The Lord does not see as mortals see. We are obsessed with appearance and status and outward beauty – but God sees us as we are. God chooses us for our heart, not our face. God loves us for who we are. Can we see what God wants us to see? Can we learn to see others as God sees us – as people who are utterly lovable, however we may appear? It’s a real challenge, it involves an act of will as it goes against our natural instinct. Yet how often, when we’ve taken the time to get to know someone, do we find that someone whom we didn’t find attractive at first meeting is actually, deep down, not as they appeared.
Meanwhile John’s gospel tells us the story of Jesus healing a man born blind. Here is someone who at the start of the story cannot see at all, and yet learns to see in more than one way. He is healed – to see the world around him, and he also perceives who Jesus is, who has given him his sight.

John wants us to know how amazing this story is – Jesus doesn’t just restore sight in someone who has lost it – he gives sight as a completely new gift, to someone who has never seen before.

Jesus is then criticised by the Pharisees for healing the man on the Sabbath, and as they question the man born blind (twice!) and his parents they are torn between seeing Jesus as a sinner, because he did this work on the Sabbath, and seeing Jesus as someone sent from God because otherwise how could he do this work of healing at all.

It is the healed man, in the second interview, who says ‘Never since the world began has it been heard that anyone opened the eyes of a person born blind. If this man were not from God, he could do nothing’.

So this story becomes more than just a story of a healing but becomes a story dealing with the question of who is 'seeing' and who is not seeing Jesus for who he really is.
The man who was blind can now see – and sees that only the one from God can do what Jesus does.

Can we see what God wants us to see, here?

Can we see how Jesus brings God’s love into the world – healing, making whole, bringing light in the darkness and breaking free of the rules which tie people in knots.

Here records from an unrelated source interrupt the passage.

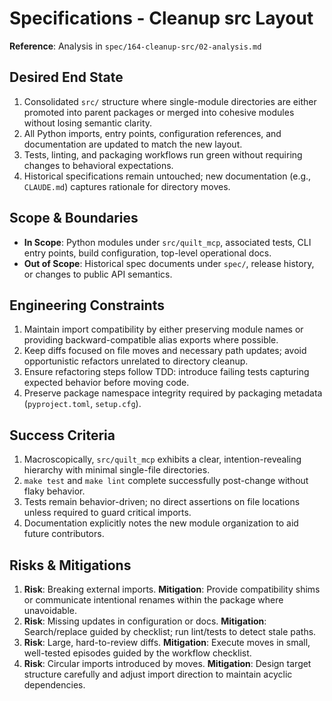<!-- markdownlint-disable MD013 -->
# Specifications - Cleanup src Layout

**Reference**: Analysis in `spec/164-cleanup-src/02-analysis.md`

## Desired End State

1. Consolidated `src/` structure where single-module directories are either promoted into parent packages or merged into cohesive modules without losing semantic clarity.
2. All Python imports, entry points, configuration references, and documentation are updated to match the new layout.
3. Tests, linting, and packaging workflows run green without requiring changes to behavioral expectations.
4. Historical specifications remain untouched; new documentation (e.g., `CLAUDE.md`) captures rationale for directory moves.

## Scope & Boundaries

- **In Scope**: Python modules under `src/quilt_mcp`, associated tests, CLI entry points, build configuration, top-level operational docs.
- **Out of Scope**: Historical spec documents under `spec/`, release history, or changes to public API semantics.

## Engineering Constraints

1. Maintain import compatibility by either preserving module names or providing backward-compatible alias exports where possible.
2. Keep diffs focused on file moves and necessary path updates; avoid opportunistic refactors unrelated to directory cleanup.
3. Ensure refactoring steps follow TDD: introduce failing tests capturing expected behavior before moving code.
4. Preserve package namespace integrity required by packaging metadata (`pyproject.toml`, `setup.cfg`).

## Success Criteria

1. Macroscopically, `src/quilt_mcp` exhibits a clear, intention-revealing hierarchy with minimal single-file directories.
2. `make test` and `make lint` complete successfully post-change without flaky behavior.
3. Tests remain behavior-driven; no direct assertions on file locations unless required to guard critical imports.
4. Documentation explicitly notes the new module organization to aid future contributors.

## Risks & Mitigations

1. **Risk**: Breaking external imports. **Mitigation**: Provide compatibility shims or communicate intentional renames within the package where unavoidable.
2. **Risk**: Missing updates in configuration or docs. **Mitigation**: Search/replace guided by checklist; run lint/tests to detect stale paths.
3. **Risk**: Large, hard-to-review diffs. **Mitigation**: Execute moves in small, well-tested episodes guided by the workflow checklist.
4. **Risk**: Circular imports introduced by moves. **Mitigation**: Design target structure carefully and adjust import direction to maintain acyclic dependencies.
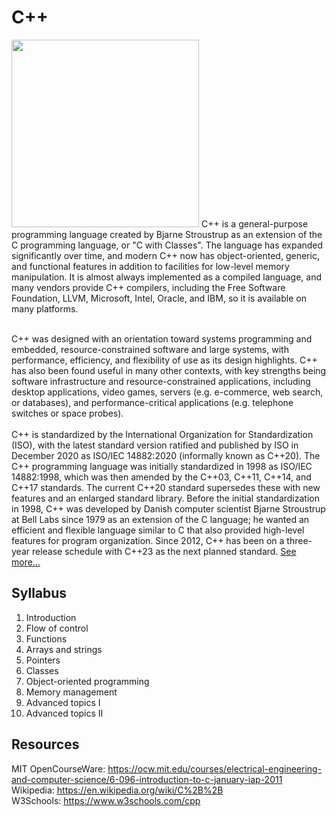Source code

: # C++

<img src="https://user-images.githubusercontent.com/85934122/156888072-c9b50bd5-63f0-47f5-b0d7-3d908c8127f7.png" width=300>
C++ is a general-purpose programming language created by Bjarne Stroustrup as an extension of the C programming language, or "C with Classes". The language has expanded significantly over time, and modern C++ now has object-oriented, generic, and functional features in addition to facilities for low-level memory manipulation. It is almost always implemented as a compiled language, and many vendors provide C++ compilers, including the Free Software Foundation, LLVM, Microsoft, Intel, Oracle, and IBM, so it is available on many platforms.<br><br>

C++ was designed with an orientation toward systems programming and embedded, resource-constrained software and large systems, with performance, efficiency, and flexibility of use as its design highlights. C++ has also been found useful in many other contexts, with key strengths being software infrastructure and resource-constrained applications, including desktop applications, video games, servers (e.g. e-commerce, web search, or databases), and performance-critical applications (e.g. telephone switches or space probes).<br><br>
C++ is standardized by the International Organization for Standardization (ISO), with the latest standard version ratified and published by ISO in December 2020 as ISO/IEC 14882:2020 (informally known as C++20). The C++ programming language was initially standardized in 1998 as ISO/IEC 14882:1998, which was then amended by the C++03, C++11, C++14, and C++17 standards. The current C++20 standard supersedes these with new features and an enlarged standard library. Before the initial standardization in 1998, C++ was developed by Danish computer scientist Bjarne Stroustrup at Bell Labs since 1979 as an extension of the C language; he wanted an efficient and flexible language similar to C that also provided high-level features for program organization. Since 2012, C++ has been on a three-year release schedule with C++23 as the next planned standard. <a href="https://en.wikipedia.org/wiki/C%2B%2B" target="_blank">See more...</a><br>

## Syllabus
1) Introduction
2) Flow of control	
3) Functions	
4) Arrays and strings	
5) Pointers
6) Classes	
7) Object-oriented programming	
8) Memory management	
9) Advanced topics I	
10) Advanced topics II	







## Resources
MIT OpenCourseWare: https://ocw.mit.edu/courses/electrical-engineering-and-computer-science/6-096-introduction-to-c-january-iap-2011<br>
Wikipedia: https://en.wikipedia.org/wiki/C%2B%2B<br>
W3Schools: https://www.w3schools.com/cpp
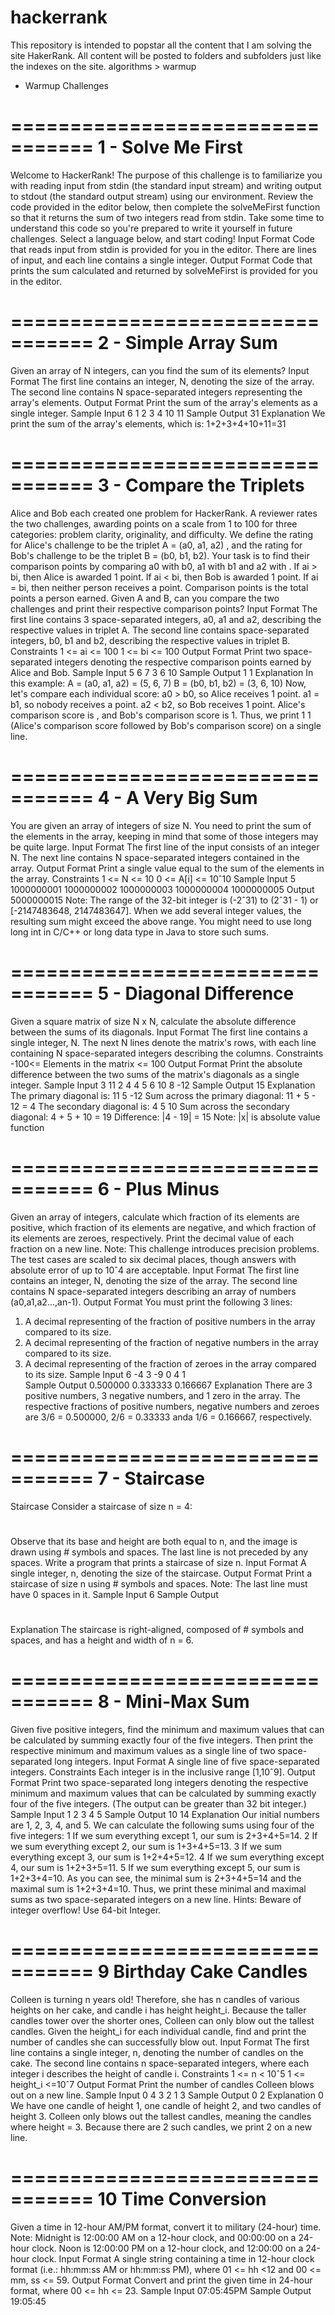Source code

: # hackerrank
This repository is intended to popstar all the content that I am solving the site HakerRank. All content will be posted to folders and subfolders just like the indexes on the site.
algorithms > warmup
- Warmup Challenges

=================================
       1 - Solve Me First
=================================

Welcome to HackerRank! The purpose of this challenge is to familiarize you with reading input from stdin (the standard input stream) and writing output to stdout (the standard output stream) using our environment.
Review the code provided in the editor below, then complete the solveMeFirst function so that it returns the sum of two integers read from stdin. Take some time to understand this code so you're prepared to write it yourself in future challenges.
Select a language below, and start coding!
Input Format
Code that reads input from stdin is provided for you in the editor. There are  lines of input, and each line contains a single integer.
Output Format
Code that prints the sum calculated and returned by solveMeFirst is provided for you in the editor.

=================================
     2 - Simple Array Sum
=================================

Given an array of N integers, can you find the sum of its elements?
Input Format
The first line contains an integer, N, denoting the size of the array. 
The second line contains N space-separated integers representing the array's elements.
Output Format
Print the sum of the array's elements as a single integer.
Sample Input
6
1 2 3 4 10 11
Sample Output
31
Explanation
We print the sum of the array's elements, which is: 1+2+3+4+10+11=31

=================================
    3 - Compare the Triplets
=================================

Alice and Bob each created one problem for HackerRank. A reviewer rates the two challenges, awarding points on a scale from 1 to 100 for three categories: problem clarity, originality, and difficulty.
We define the rating for Alice's challenge to be the triplet A = (a0, a1, a2) , and the rating for Bob's challenge to be the triplet B = (b0, b1, b2).
Your task is to find their comparison points by comparing a0 with b0, a1 with b1 and a2  with .
If ai > bi, then Alice is awarded 1 point.
If ai < bi, then Bob is awarded 1 point.
If ai = bi, then neither person receives a point.
Comparison points is the total points a person earned.
Given A and B, can you compare the two challenges and print their respective comparison points?
Input Format
The first line contains 3 space-separated integers, a0, a1 and a2, describing the respective values in triplet A. 
The second line contains  space-separated integers, b0, b1 and b2, describing the respective values in triplet B.
Constraints
1 <= ai <= 100
1 <= bi <= 100
Output Format
Print two space-separated integers denoting the respective comparison points earned by Alice and Bob.
Sample Input
5 6 7
3 6 10
Sample Output
1 1
Explanation
In this example:
A = (a0, a1, a2) = (5, 6, 7)
B = (b0, b1, b2) = (3, 6, 10)
Now, let's compare each individual score:
a0 > b0, so Alice receives 1 point.
a1 = b1, so nobody receives a point.
a2 < b2, so Bob receives 1 point.
Alice's comparison score is , and Bob's comparison score is 1. Thus, we print 1 1 (Alice's comparison score followed by Bob's comparison score) on a single line.

=================================
    4 - A Very Big Sum
=================================

You are given an array of integers of size N. You need to print the sum of the elements in the array, keeping in mind that some of those integers may be quite large.
Input Format
The first line of the input consists of an integer N. The next line contains N space-separated integers contained in the array.
Output Format
Print a single value equal to the sum of the elements in the array.
Constraints
1 <= N <= 10
0 <= A[i] <= 10ˆ10
Sample Input
5
1000000001 1000000002 1000000003 1000000004 1000000005
Output
5000000015
Note:
The range of the 32-bit integer is (-2ˆ31) to (2ˆ31 - 1) or [-2147483648, 2147483647].
When we add several integer values, the resulting sum might exceed the above range. You might need to use long long int in C/C++ or long data type in Java to store such sums.

=================================
5 - Diagonal Difference
=================================

Given a square matrix of size N x N, calculate the absolute difference between the sums of its diagonals.
Input Format
The first line contains a single integer, N. The next N lines denote the matrix's rows, with each line containing N space-separated integers describing the columns.
Constraints
-100<= Elements in the matrix <= 100
Output Format
Print the absolute difference between the two sums of the matrix's diagonals as a single integer.
Sample Input
3
11 2 4
4 5 6
10 8 -12
Sample Output
15
Explanation
The primary diagonal is:
11
     5
       -12
Sum across the primary diagonal: 11 + 5 - 12 = 4
The secondary diagonal is:
        4
     5
10
Sum across the secondary diagonal: 4 + 5 + 10 = 19
Difference: |4 - 19| = 15
Note: |x| is absolute value function

=================================
6 - Plus Minus
=================================

Given an array of integers, calculate which fraction of its elements are positive, which fraction of its elements are negative, and which fraction of its elements are zeroes, respectively. Print the decimal value of each fraction on a new line.
Note: This challenge introduces precision problems. The test cases are scaled to six decimal places, though answers with absolute error of up to 10ˆ4 are acceptable.
Input Format
The first line contains an integer, N, denoting the size of the array. 
The second line contains N space-separated integers describing an array of numbers (a0,a1,a2...,an-1).
Output Format
You must print the following 3 lines:
1. A decimal representing of the fraction of positive numbers in the array compared to its size.
2. A decimal representing of the fraction of negative numbers in the array compared to its size.
3. A decimal representing of the fraction of zeroes in the array compared to its size.
Sample Input
6
-4 3 -9 0 4 1         
Sample Output
0.500000
0.333333
0.166667
Explanation
There are 3 positive numbers, 3 negative numbers, and 1 zero in the array. 
The respective fractions of positive numbers, negative numbers and zeroes are 3/6 = 0.500000, 2/6 = 0.33333 anda 1/6 = 0.166667, respectively.

=================================
7 - Staircase
=================================
Staircase
Consider a staircase of size n = 4:
#
##
###
####
Observe that its base and height are both equal to n, and the image is drawn using # symbols and spaces. The last line is not preceded by any spaces.
Write a program that prints a staircase of size n.
Input Format
A single integer, n, denoting the size of the staircase.
Output Format
Print a staircase of size n using # symbols and spaces.
Note: The last line must have 0 spaces in it.
Sample Input
6
Sample Output
#
##
###
####
#####
######
Explanation
The staircase is right-aligned, composed of # symbols and spaces, and has a height and width of n = 6.


=================================
8 - Mini-Max Sum
=================================

Given five positive integers, find the minimum and maximum values that can be calculated by summing exactly four of the five integers. Then print the respective minimum and maximum values as a single line of two space-separated long integers.
Input Format
A single line of five space-separated integers.
Constraints
Each integer is in the inclusive range [1,10ˆ9].
Output Format
Print two space-separated long integers denoting the respective minimum and maximum values that can be calculated by summing exactly four of the five integers. (The output can be greater than 32 bit integer.)
Sample Input
1 2 3 4 5
Sample Output
10 14
Explanation
Our initial numbers are 1, 2, 3, 4, and 5. We can calculate the following sums using four of the five integers:
1 If we sum everything except 1, our sum is 2+3+4+5=14.
2 If we sum everything except 2, our sum is 1+3+4+5=13.
3 If we sum everything except 3, our sum is 1+2+4+5=12.
4 If we sum everything except 4, our sum is 1+2+3+5=11.
5 If we sum everything except 5, our sum is 1+2+3+4=10.
As you can see, the minimal sum is 2+3+4+5=14 and the maximal sum is 1+2+3+4=10. Thus, we print these minimal and maximal sums as two space-separated integers on a new line.
Hints: Beware of integer overflow! Use 64-bit Integer.

=================================
9 Birthday Cake Candles
=================================
Colleen is turning n years old! Therefore, she has n candles of various heights on her cake, and candle i has height height_i. Because the taller candles tower over the shorter ones, Colleen can only blow out the tallest candles.
Given the height_i for each individual candle, find and print the number of candles she can successfully blow out.
Input Format
The first line contains a single integer, n, denoting the number of candles on the cake.
The second line contains n space-separated integers, where each integer i describes the height of candle i.
Constraints
1 <= n < 10ˆ5
1 <= height_i <=10ˆ7
Output Format
Print the number of candles Colleen blows out on a new line.
Sample Input 0
4
3 2 1 3
Sample Output 0
2
Explanation 0
We have one candle of height 1, one candle of height 2, and two candles of height 3. Colleen only blows out the tallest candles, meaning the candles where height = 3. Because there are 2 such candles, we print 2 on a new line.

=================================
10 Time Conversion
=================================
Given a time in 12-hour AM/PM format, convert it to military (24-hour) time.
Note: Midnight is 12:00:00 AM on a 12-hour clock, and 00:00:00 on a 24-hour clock. Noon is 12:00:00 PM on a 12-hour clock, and 12:00:00 on a 24-hour clock.
Input Format
A single string containing a time in 12-hour clock format (i.e.: hh:mm:ss AM or hh:mm:ss PM), where 01 <= hh <12 and 00 <= mm, ss <= 59.
Output Format
Convert and print the given time in 24-hour format, where 00 <= hh <= 23.
Sample Input
07:05:45PM
Sample Output
19:05:45
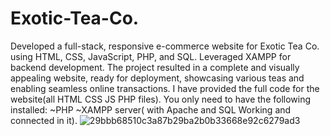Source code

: # Exotic-Tea-Co.
Developed a full-stack, responsive e-commerce website for Exotic Tea Co. using HTML, CSS, JavaScript, PHP, and SQL. Leveraged XAMPP for backend development. The project resulted in a complete and visually appealing website, ready for deployment, showcasing various teas and enabling seamless online transactions.
I have provided the full code for the website(all HTML CSS JS PHP files).
You only need to have the following installed:
~PHP
~XAMPP server( with Apache and SQL Working and connected in it).
![29bbb68510c3a87b29ba2b0b33668e92c6279ad3](https://github.com/user-attachments/assets/9417c8c5-1de5-4167-a0c9-413e63c2950b)
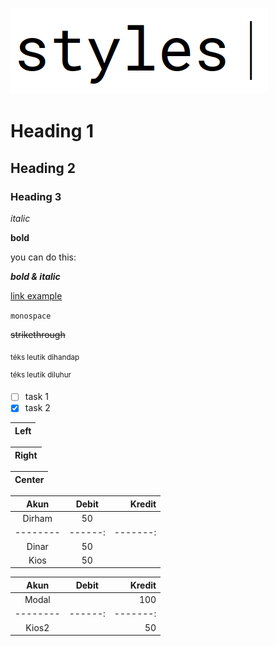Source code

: ![styles](some_pic/styles.png)

# Heading 1

## Heading 2

### Heading 3

_italic_

<!-- *alternate italic* -->

**bold**

you can do this:

**_bold & italic_**

[link example](https://example.com/)

`monospace`

<!-- comment gaib -->

~~strikethrough~~

<sub>téks leutik dihandap</sub>

<sup>téks leutik diluhur</sup>


- [ ] task 1
- [x] task 2

| Left |
|------|

| Right |
|------:|

| Center |
|:------:|

| Akun   | Debit | Kredit |
|:------:|:-----:|-------:|
| Dirham | 50    |        |
|--------|------:|-------:|
| Dinar  | 50    |        |
| Kios   | 50    |        |

| Akun   | Debit | Kredit |
|:------:|:-----:|-------:|
| Modal  |       | 100    |
|--------|------:|-------:|
| Kios2  |       | 50     |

The eyes of the Pharisees may work, but they are struggling to see Jesus as he is. They see trouble, they see a rule-breaker, they see disruption to the status quo.

What do we see? And what would it mean for us to see Jesus as the Son of God?

John says, of Jesus, in his prologue to the gospel:
“He came to what was his own, and his own people did not accept him. But to all who received him, who believed in his name, he gave power to become children of God.”

Can we see as the blind man sees? Can we believe in Jesus as the one from God, as he does?
And so can we accept that we are the beloved and precious children of God. Because when we believe in Jesus as the one sent from God with a message of salvation for the world, the consequence is that we begin to see ourselves and others in a whole new way.

Here is Jesus – come to heal & love.
We know that as we continue to travel through Lent we will be faced with the stories of how the criticism of Jesus and the conflict around Jesus’ identity come to their final climax with his death on the cross.
Some eyes will never see who Jesus is – but others will be opened by the marvel of the resurrection.

Today is Mothering Sunday.
I realise that the celebration of mothering and motherhood can bring us mixed feelings, because our earthly mothers and some experiences of being a mother can never be perfect. But these readings encourage us to see motherhood and parenthood in a new way.

If we see who Jesus is, and what that can mean to us, and if we see how God sees his children, perhaps we can dare to believe that God sees each of us as a precious, adored, child: that God looks on us with the eyes of an adoring mother. We are children of God.
That's how God sees us & that's why God comes to die for us.

Now do you see?

Thanks be to God for the gift of sight.